- **Instructions for the task**
Report all lines from the entries below in which "title" appears.

(Stored records)
Segment Open

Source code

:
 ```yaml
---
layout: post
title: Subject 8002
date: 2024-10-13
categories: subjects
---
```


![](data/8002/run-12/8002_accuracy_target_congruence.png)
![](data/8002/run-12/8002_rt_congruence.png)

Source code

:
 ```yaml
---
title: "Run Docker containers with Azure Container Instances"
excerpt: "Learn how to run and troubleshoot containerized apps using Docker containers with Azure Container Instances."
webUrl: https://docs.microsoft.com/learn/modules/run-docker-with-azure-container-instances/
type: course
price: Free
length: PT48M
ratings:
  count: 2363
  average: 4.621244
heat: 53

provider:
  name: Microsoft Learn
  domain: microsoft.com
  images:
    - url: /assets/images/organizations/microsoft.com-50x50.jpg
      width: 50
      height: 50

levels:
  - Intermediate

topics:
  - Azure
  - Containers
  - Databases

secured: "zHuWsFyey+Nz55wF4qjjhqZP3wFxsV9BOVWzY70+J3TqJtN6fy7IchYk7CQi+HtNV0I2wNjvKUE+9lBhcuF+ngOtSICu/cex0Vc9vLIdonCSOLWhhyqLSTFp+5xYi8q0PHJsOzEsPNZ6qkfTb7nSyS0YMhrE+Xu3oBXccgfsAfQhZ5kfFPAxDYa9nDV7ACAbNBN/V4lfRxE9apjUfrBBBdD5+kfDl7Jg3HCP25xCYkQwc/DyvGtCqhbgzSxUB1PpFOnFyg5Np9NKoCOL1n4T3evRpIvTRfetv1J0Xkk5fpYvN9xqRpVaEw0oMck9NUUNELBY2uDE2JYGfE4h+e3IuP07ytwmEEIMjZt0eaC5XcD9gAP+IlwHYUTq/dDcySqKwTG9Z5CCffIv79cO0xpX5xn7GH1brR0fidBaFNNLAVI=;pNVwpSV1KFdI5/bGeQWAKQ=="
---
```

Segment Closed

- **Your response**
title: Subject 8002
title: "Run Docker containers with Azure Container Instances"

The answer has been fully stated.